▸ **What is needed**: Go line by line through the data below and count those with the string "Firefox". Give the number only.
######
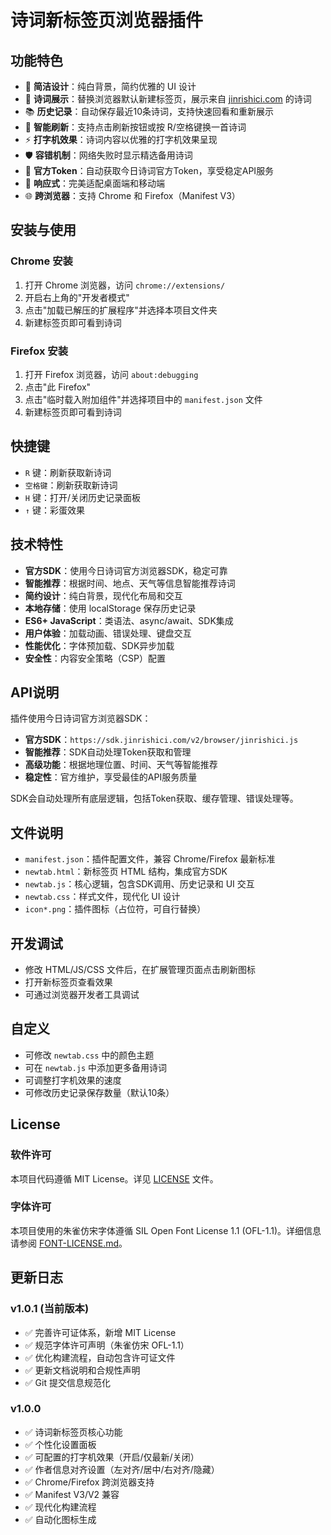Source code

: # 诗词新标签页浏览器插件

## 功能特色
- 🎨 **简洁设计**：纯白背景，简约优雅的 UI 设计
- 📖 **诗词展示**：替换浏览器默认新建标签页，展示来自 [jinrishici.com](https://www.jinrishici.com/) 的诗词
- 📚 **历史记录**：自动保存最近10条诗词，支持快速回看和重新展示
- 🔄 **智能刷新**：支持点击刷新按钮或按 R/空格键换一首诗词
- ⚡ **打字机效果**：诗词内容以优雅的打字机效果呈现
- 🛡️ **容错机制**：网络失败时显示精选备用诗词
- 🔑 **官方Token**：自动获取今日诗词官方Token，享受稳定API服务
- 📱 **响应式**：完美适配桌面端和移动端
- 🌐 **跨浏览器**：支持 Chrome 和 Firefox（Manifest V3）

## 安装与使用

### Chrome 安装
1. 打开 Chrome 浏览器，访问 `chrome://extensions/`
2. 开启右上角的"开发者模式"
3. 点击"加载已解压的扩展程序"并选择本项目文件夹
4. 新建标签页即可看到诗词

### Firefox 安装  
1. 打开 Firefox 浏览器，访问 `about:debugging`
2. 点击"此 Firefox"
3. 点击"临时载入附加组件"并选择项目中的 `manifest.json` 文件
4. 新建标签页即可看到诗词

## 快捷键
- `R` 键：刷新获取新诗词
- `空格键`：刷新获取新诗词
- `H` 键：打开/关闭历史记录面板
- `↑` 键：彩蛋效果

## 技术特性
- **官方SDK**：使用今日诗词官方浏览器SDK，稳定可靠
- **智能推荐**：根据时间、地点、天气等信息智能推荐诗词
- **简约设计**：纯白背景，现代化布局和交互
- **本地存储**：使用 localStorage 保存历史记录
- **ES6+ JavaScript**：类语法、async/await、SDK集成
- **用户体验**：加载动画、错误处理、键盘交互
- **性能优化**：字体预加载、SDK异步加载
- **安全性**：内容安全策略（CSP）配置

## API说明
插件使用今日诗词官方浏览器SDK：
- **官方SDK**：`https://sdk.jinrishici.com/v2/browser/jinrishici.js`
- **智能推荐**：SDK自动处理Token获取和管理
- **高级功能**：根据地理位置、时间、天气等智能推荐
- **稳定性**：官方维护，享受最佳的API服务质量

SDK会自动处理所有底层逻辑，包括Token获取、缓存管理、错误处理等。

## 文件说明
- `manifest.json`：插件配置文件，兼容 Chrome/Firefox 最新标准
- `newtab.html`：新标签页 HTML 结构，集成官方SDK
- `newtab.js`：核心逻辑，包含SDK调用、历史记录和 UI 交互
- `newtab.css`：样式文件，现代化 UI 设计
- `icon*.png`：插件图标（占位符，可自行替换）

## 开发调试
- 修改 HTML/JS/CSS 文件后，在扩展管理页面点击刷新图标
- 打开新标签页查看效果
- 可通过浏览器开发者工具调试

## 自定义
- 可修改 `newtab.css` 中的颜色主题
- 可在 `newtab.js` 中添加更多备用诗词
- 可调整打字机效果的速度
- 可修改历史记录保存数量（默认10条）

## License

### 软件许可
本项目代码遵循 MIT License。详见 [LICENSE](./LICENSE) 文件。

### 字体许可
本项目使用的朱雀仿宋字体遵循 SIL Open Font License 1.1 (OFL-1.1)。详细信息请参阅 [FONT-LICENSE.md](./FONT-LICENSE.md)。

## 更新日志

### v1.0.1 (当前版本)
- ✅ 完善许可证体系，新增 MIT License
- ✅ 规范字体许可声明（朱雀仿宋 OFL-1.1）
- ✅ 优化构建流程，自动包含许可证文件
- ✅ 更新文档说明和合规性声明
- ✅ Git 提交信息规范化

### v1.0.0
- ✅ 诗词新标签页核心功能
- ✅ 个性化设置面板
- ✅ 可配置的打字机效果（开启/仅最新/关闭）
- ✅ 作者信息对齐设置（左对齐/居中/右对齐/隐藏）
- ✅ Chrome/Firefox 跨浏览器支持
- ✅ Manifest V3/V2 兼容
- ✅ 现代化构建流程
- ✅ 自动化图标生成

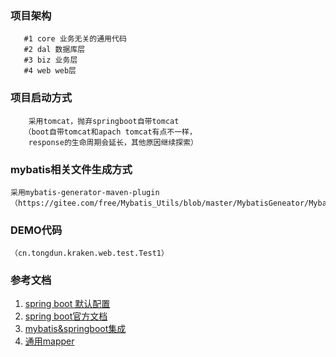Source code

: ### 项目架构
       #1 core 业务无关的通用代码
       #2 dal 数据库层  
       #3 biz 业务层
       #4 web web层
   
   
   
### 项目启动方式 
        采用tomcat，抛弃springboot自带tomcat
       （boot自带tomcat和apach tomcat有点不一样，
        response的生命周期会延长，其他原因继续探索）
### mybatis相关文件生成方式
    采用mybatis-generator-maven-plugin
    （https://gitee.com/free/Mybatis_Utils/blob/master/MybatisGeneator/MybatisGeneator.md）
### DEMO代码
    （cn.tongdun.kraken.web.test.Test1）
### 参考文档

1. [spring boot 默认配置](https://docs.spring.io/spring-boot/docs/current/reference/html/common-application-properties.html)
2. [spring boot官方文档](https://docs.spring.io/spring-boot/docs/1.5.10.RELEASE/reference/htmlsingle/)
3. [mybatis&springboot集成](http://www.mybatis.org/spring-boot-starter/mybatis-spring-boot-autoconfigure/)
4. [通用mapper](http://www.mybatis.tk/)
    

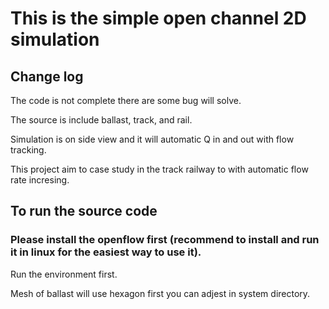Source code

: <h1> This is the simple open channel 2D simulation</h1>
<h2> Change log</h2>
<p> The code is not complete there are some bug will solve.</p>
<p> The source is include ballast, track, and rail.</p>
<p> Simulation is on side view and it will automatic Q in and out with flow tracking.</p>
<p> This project aim to case study in the track railway to with automatic flow rate incresing.</p>
<h2>To run the source code</h2>
<h3>Please install the openflow first (recommend to install and run it in linux for the easiest way to use it).</h3>
<p>Run the environment first.</p>
<p>Mesh of ballast will use hexagon first you can adjest in system directory.</p>
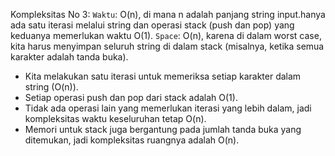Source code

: Kompleksitas No 3:
`Waktu`: O(n), di mana n adalah panjang string input.hanya ada satu iterasi melalui string dan operasi stack (push dan pop) yang keduanya memerlukan waktu O(1).
`Space`: O(n), karena di dalam worst case, kita harus menyimpan seluruh string di dalam stack (misalnya, ketika semua karakter adalah tanda buka).

- Kita melakukan satu iterasi untuk memeriksa setiap karakter dalam string (O(n)).
- Setiap operasi push dan pop dari stack adalah O(1).
- Tidak ada operasi lain yang memerlukan iterasi yang lebih dalam, jadi kompleksitas waktu keseluruhan tetap O(n).
- Memori untuk stack juga bergantung pada jumlah tanda buka yang ditemukan, jadi kompleksitas ruangnya adalah O(n).
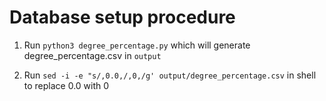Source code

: # Database setup procedure

1. Run `python3 degree_percentage.py` which will generate degree_percentage.csv in `output`

2. Run `sed -i -e "s/,0.0,/,0,/g' output/degree_percentage.csv` in shell to replace 0.0 with 0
######
▸ **Written answer**: 6